╭─ Source material

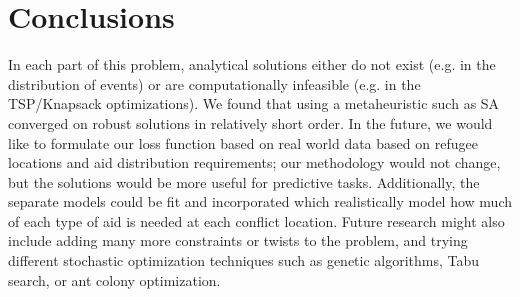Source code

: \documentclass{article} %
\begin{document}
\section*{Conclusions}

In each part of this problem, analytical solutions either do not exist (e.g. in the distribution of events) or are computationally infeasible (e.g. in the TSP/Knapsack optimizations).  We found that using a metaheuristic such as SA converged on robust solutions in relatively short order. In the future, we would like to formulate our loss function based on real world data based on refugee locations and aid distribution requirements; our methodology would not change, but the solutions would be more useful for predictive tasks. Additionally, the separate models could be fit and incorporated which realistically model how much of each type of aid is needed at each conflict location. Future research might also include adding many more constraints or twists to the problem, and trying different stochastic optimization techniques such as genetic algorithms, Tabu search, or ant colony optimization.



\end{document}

╰─
╭─ Source material

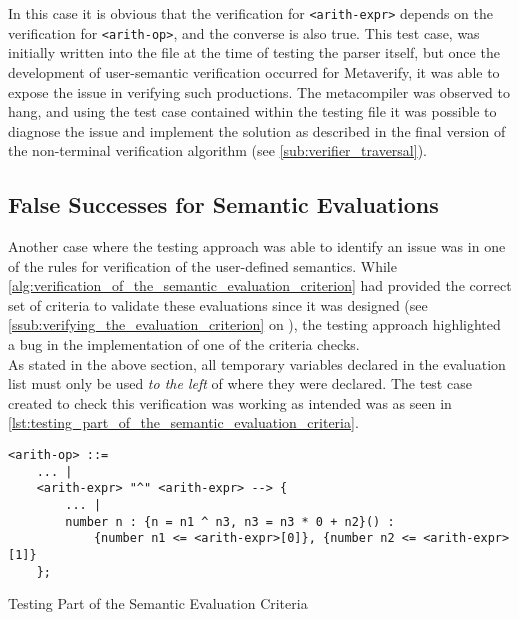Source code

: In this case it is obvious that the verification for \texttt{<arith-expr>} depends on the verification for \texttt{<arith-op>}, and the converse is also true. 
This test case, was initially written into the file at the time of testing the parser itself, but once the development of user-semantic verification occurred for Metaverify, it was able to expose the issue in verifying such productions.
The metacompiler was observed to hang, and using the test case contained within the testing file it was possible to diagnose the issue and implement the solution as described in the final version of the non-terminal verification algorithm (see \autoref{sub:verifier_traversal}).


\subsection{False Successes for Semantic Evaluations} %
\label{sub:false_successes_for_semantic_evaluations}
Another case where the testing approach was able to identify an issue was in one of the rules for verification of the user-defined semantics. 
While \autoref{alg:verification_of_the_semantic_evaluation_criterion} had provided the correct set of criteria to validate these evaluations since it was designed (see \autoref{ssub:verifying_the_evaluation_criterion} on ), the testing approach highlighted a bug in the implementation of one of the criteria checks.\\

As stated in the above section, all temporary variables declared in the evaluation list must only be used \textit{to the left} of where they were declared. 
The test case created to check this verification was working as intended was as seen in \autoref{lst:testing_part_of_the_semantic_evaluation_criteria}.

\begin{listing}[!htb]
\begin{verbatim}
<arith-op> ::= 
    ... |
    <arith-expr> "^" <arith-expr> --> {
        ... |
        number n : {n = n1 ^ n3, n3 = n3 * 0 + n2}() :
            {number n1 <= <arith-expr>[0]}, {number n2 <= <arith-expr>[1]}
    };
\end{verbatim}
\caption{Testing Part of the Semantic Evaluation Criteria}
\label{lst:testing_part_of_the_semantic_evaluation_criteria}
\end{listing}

╰─

Exercise prompt: If a line of the data above contains "label", copy it out.

Answer box:
\label{sub:false_successes_for_semantic_evaluations}
\label{lst:testing_part_of_the_semantic_evaluation_criteria}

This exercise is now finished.